Il rendering fotorealistico vale ancora, certo chi lo nega, per oggetti singoli di design ma soprattutto per sostituire la professionalità del fotografo (ahimè) quando non si ha un budget adeguato per commissionare un servizio fotografico di livello, quando manca uno show-room oppure quando mancano addirittura i prodotti nella realtà perché figli di un meccanismo ormai comune di delocalizzazione della produzione, nella non remota necessità di lavorare sul venduto.

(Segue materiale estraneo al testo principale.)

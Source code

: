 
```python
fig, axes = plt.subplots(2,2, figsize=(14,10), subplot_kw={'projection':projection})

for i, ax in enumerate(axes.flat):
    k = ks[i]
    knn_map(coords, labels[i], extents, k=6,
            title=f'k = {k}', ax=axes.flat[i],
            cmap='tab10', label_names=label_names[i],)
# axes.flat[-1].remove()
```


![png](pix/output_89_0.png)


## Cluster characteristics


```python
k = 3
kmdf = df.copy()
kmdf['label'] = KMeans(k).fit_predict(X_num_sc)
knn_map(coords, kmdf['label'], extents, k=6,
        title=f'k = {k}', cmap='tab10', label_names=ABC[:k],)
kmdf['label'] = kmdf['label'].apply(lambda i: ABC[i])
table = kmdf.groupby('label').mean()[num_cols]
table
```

Sulla perfezione del rendering poi si dovrebbe aprire un dibattito serio ogni volta perché di una fotografia di un interno con luce naturale si è disposti ad accettare le ombre ma in un rendering fotorealistico quasi mai si tollerano. Difatti l’obiezione classica è “ma è scuro” “quel colore non è bianco ma grigio” trascurando bellamente il comportamento delle caustiche quando vengono settate in un modello e che servono proprio a riprodurre gli effetti di ombra e tonalità della realtà.
Ma tant’è.
In ogni caso il futuro del rendering nell’interior design, area principe di applicazione – e se di futuro si può parlare – risiede a mio avviso nella totale virtualizzazione mediante software appositi quali Lumion o LumenRT e le virtual room o dei semplici oculus, nella creazione di una esperienza tridimensionale che anche quando imperfetta sia capace di dare la vera sensazione dell’ambiente progettato, con le sue altezze e volumetrie, la percezione di spazio è sempre la grande assente e al tempo stesso il grande limite di un rendering statico.

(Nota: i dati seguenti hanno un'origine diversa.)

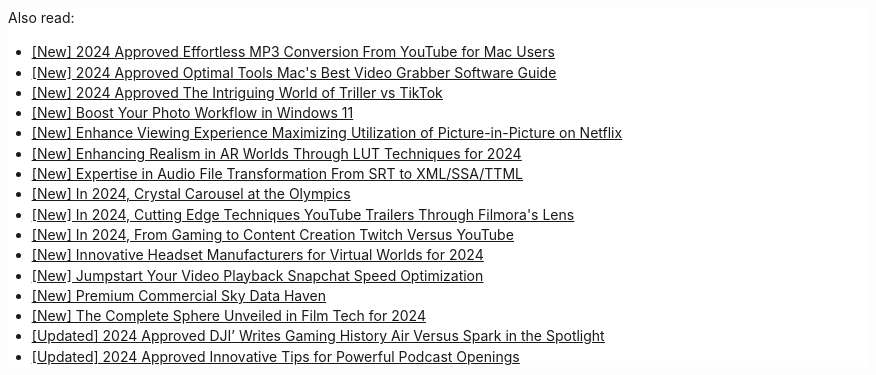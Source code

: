 <ins class="adsbygoogle"
     style="display:block"
     data-ad-format="autorelaxed"
     data-ad-client="ca-pub-7571918770474297"
     data-ad-slot="1223367746"></ins>

<ins class="adsbygoogle"
     style="display:block"
     data-ad-format="autorelaxed"
     data-ad-client="ca-pub-7571918770474297"
     data-ad-slot="1223367746"></ins>



<ins class="adsbygoogle"
     style="display:block"
     data-ad-client="ca-pub-7571918770474297"
     data-ad-slot="8358498916"
     data-ad-format="auto"
     data-full-width-responsive="true"></ins>






<span class="atpl-alsoreadstyle">Also read:</span>
<div><ul>
<li><a href="https://facebook-video-footage.techidaily.com/new-2024-approved-effortless-mp3-conversion-from-youtube-for-mac-users/"><u>[New] 2024 Approved Effortless MP3 Conversion From YouTube for Mac Users</u></a></li>
<li><a href="https://screen-recording.techidaily.com/new-2024-approved-optimal-tools-macs-best-video-grabber-software-guide/"><u>[New] 2024 Approved Optimal Tools Mac's Best Video Grabber Software Guide</u></a></li>
<li><a href="https://fox-hovers.techidaily.com/new-2024-approved-the-intriguing-world-of-triller-vs-tiktok/"><u>[New] 2024 Approved The Intriguing World of Triller vs TikTok</u></a></li>
<li><a href="https://fox-hovers.techidaily.com/new-boost-your-photo-workflow-in-windows-11/"><u>[New] Boost Your Photo Workflow in Windows 11</u></a></li>
<li><a href="https://fox-hovers.techidaily.com/new-enhance-viewing-experience-maximizing-utilization-of-picture-in-picture-on-netflix/"><u>[New] Enhance Viewing Experience Maximizing Utilization of Picture-in-Picture on Netflix</u></a></li>
<li><a href="https://fox-hovers.techidaily.com/new-enhancing-realism-in-ar-worlds-through-lut-techniques-for-2024/"><u>[New] Enhancing Realism in AR Worlds Through LUT Techniques for 2024</u></a></li>
<li><a href="https://fox-hovers.techidaily.com/new-expertise-in-audio-file-transformation-from-srt-to-xmlssattml/"><u>[New] Expertise in Audio File Transformation From SRT to XML/SSA/TTML</u></a></li>
<li><a href="https://fox-hovers.techidaily.com/new-in-2024-crystal-carousel-at-the-olympics/"><u>[New] In 2024, Crystal Carousel at the Olympics</u></a></li>
<li><a href="https://facebook-record-videos.techidaily.com/new-in-2024-cutting-edge-techniques-youtube-trailers-through-filmoras-lens/"><u>[New] In 2024, Cutting Edge Techniques YouTube Trailers Through Filmora's Lens</u></a></li>
<li><a href="https://fox-hovers.techidaily.com/new-in-2024-from-gaming-to-content-creation-twitch-versus-youtube/"><u>[New] In 2024, From Gaming to Content Creation Twitch Versus YouTube</u></a></li>
<li><a href="https://fox-hovers.techidaily.com/new-innovative-headset-manufacturers-for-virtual-worlds-for-2024/"><u>[New] Innovative Headset Manufacturers for Virtual Worlds for 2024</u></a></li>
<li><a href="https://fox-hovers.techidaily.com/new-jumpstart-your-video-playback-snapchat-speed-optimization/"><u>[New] Jumpstart Your Video Playback Snapchat Speed Optimization</u></a></li>
<li><a href="https://fox-hovers.techidaily.com/new-premium-commercial-sky-data-haven/"><u>[New] Premium Commercial Sky Data Haven</u></a></li>
<li><a href="https://fox-hovers.techidaily.com/new-the-complete-sphere-unveiled-in-film-tech-for-2024/"><u>[New] The Complete Sphere Unveiled in Film Tech for 2024</u></a></li>
<li><a href="https://fox-hovers.techidaily.com/updated-2024-approved-dji-writes-gaming-history-air-versus-spark-in-the-spotlight/"><u>[Updated] 2024 Approved DJI’ Writes Gaming History Air Versus Spark in the Spotlight</u></a></li>
<li><a href="https://fox-hovers.techidaily.com/updated-2024-approved-innovative-tips-for-powerful-podcast-openings/"><u>[Updated] 2024 Approved Innovative Tips for Powerful Podcast Openings</u></a></li>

Da un po’ di tempo se me ne viene lasciata l’opportunità cerco di spiegare questi concetti nelle aziende e puntualmente mi imbatto nei personaggi di cui sopra per i quali la produzione di immagini statiche di una qualità, a detta loro realistica, è una questione personale, umanamente comprensibile ma che non fa altro che rallentare o alla peggio fossilizzare le aziende del settore su metodologie ormai datate che non rendono giustizia del progetto di interni ma ne scimmiottano un effetto puntualmente diverso poi nella realtà delle cose.